Shavuot (literally “weeks”) has finally arrived (May 28th this year). Among the holidays described in the Torah (Lev. 19), it is unique because it is the only one which does not have a set date on which it occurs. Rather, we are instructed to count 50 days from Passover and then celebrate (this practice is called the Counting of the Omer).
The significance of having to count to establish the date for the holiday focuses us on the nature of Shavuot; a celebration of the culmination of a period of waiting.
The primary reason for this holiday as given in the Torah is to celebrate the first fruits of the harvest and is when an offering of the spring wheat harvest would be presented to the Lord. The very nature of this holiday entails waiting. It is the only holiday given in the Torah that the Jewish people had to wait until they entered the Promised Land to be able to fully observe. They could eat the Passover, offer sacrifices on Yom Kippur and build Sukkot in the wilderness, but living as nomads, they were unable to offer from a harvest.

Photo courtesy of the National Library of Israel
In fact, throughout most of Jewish history, the agricultural aspect of this holiday has fallen to the wayside. Without a land or temple, it was impossible to observe. During the two thousand years of living in diaspora, the vast majority of Jews are not an agricultural people. The conditions they found themselves in (such as being prohibited from land ownership throughout much of Europe’s history), let to the Jewish people becoming a very urbanized group.
Only with the restoration to the land of Israel, were the Jewish people able to reclaim this aspect of their identity. The Kibbutzim that build the foundation of the rebuilding of the Jewish state idealized working the land and even leading thinkers and activist such as Ben Gurion made sure to pay their dues sweating in the backbreaking labor of the hot Middle Eastern sun.
It is not surprising that Shavuot took on a unique significance to the Kibbutzniks, who would stage agricultural parades, complete with tractors to display the produce of the land. Some even went as far to parade the new babies that had been born in the past year!

Photo: Rudi Weissenstein, the Photohouse Collection
However, there is a second significance to the Shavuot celebration which surpassed the agricultural aspect and quickly became the primary focus and most of the ways the holiday is observed today connect to this.
This day is also seen as the time which the Torah was given to the people of Israel at Mount Sinai and they entered into a covenant relationship with God.
Here again we see the theme of waiting.
“And the Lord said to Moses, Go to the people and prepare them today and tomorrow, and they shall wash their garments.

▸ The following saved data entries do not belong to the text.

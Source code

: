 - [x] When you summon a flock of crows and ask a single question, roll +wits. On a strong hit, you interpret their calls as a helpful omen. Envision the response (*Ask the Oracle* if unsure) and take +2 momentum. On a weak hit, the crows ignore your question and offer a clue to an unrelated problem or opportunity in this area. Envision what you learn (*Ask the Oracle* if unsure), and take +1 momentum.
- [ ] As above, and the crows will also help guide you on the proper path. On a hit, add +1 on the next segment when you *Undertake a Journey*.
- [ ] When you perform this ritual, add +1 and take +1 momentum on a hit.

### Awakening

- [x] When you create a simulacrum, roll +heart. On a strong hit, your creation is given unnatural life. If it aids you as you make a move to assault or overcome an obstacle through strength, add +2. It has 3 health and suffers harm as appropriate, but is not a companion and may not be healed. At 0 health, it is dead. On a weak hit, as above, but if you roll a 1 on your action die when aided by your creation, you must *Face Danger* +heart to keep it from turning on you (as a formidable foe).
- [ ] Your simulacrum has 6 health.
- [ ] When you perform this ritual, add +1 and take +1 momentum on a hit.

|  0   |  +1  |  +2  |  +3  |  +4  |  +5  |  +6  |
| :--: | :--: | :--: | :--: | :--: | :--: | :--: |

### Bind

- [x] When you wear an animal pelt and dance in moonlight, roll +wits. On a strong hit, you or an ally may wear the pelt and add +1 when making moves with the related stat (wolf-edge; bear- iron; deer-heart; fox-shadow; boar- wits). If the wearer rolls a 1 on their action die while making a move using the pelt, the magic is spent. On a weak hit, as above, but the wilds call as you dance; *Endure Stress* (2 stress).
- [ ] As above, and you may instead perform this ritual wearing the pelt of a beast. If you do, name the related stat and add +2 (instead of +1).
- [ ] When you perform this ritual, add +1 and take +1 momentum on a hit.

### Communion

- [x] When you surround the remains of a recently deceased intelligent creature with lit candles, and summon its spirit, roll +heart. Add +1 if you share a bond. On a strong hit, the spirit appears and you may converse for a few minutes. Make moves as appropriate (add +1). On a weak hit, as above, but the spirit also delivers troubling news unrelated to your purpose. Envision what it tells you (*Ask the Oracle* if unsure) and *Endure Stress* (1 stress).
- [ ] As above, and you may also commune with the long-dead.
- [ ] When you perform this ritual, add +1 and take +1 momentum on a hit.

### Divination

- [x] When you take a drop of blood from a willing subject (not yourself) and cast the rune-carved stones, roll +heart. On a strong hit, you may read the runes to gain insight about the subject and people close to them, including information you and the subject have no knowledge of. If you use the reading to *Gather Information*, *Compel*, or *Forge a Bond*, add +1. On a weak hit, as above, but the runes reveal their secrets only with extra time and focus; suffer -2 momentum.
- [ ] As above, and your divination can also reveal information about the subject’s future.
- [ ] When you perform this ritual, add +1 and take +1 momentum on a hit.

And they shall be prepared for the third day, for on the third day, the Lord will descend before the eyes of all the people upon Mount Sinai” – Exodus 19:10-11
For believers in Yeshua, there is yet another aspect of waiting that this holiday holds. It is on Shavuot (Pentecost) that words of the Jewish prophet Joel was fulfilled and the Ruach HaKodesh (Holy Spirit) was poured out on the Jewish apostles and and talmidim who were waiting, actively seeking and praying in Jerusalem.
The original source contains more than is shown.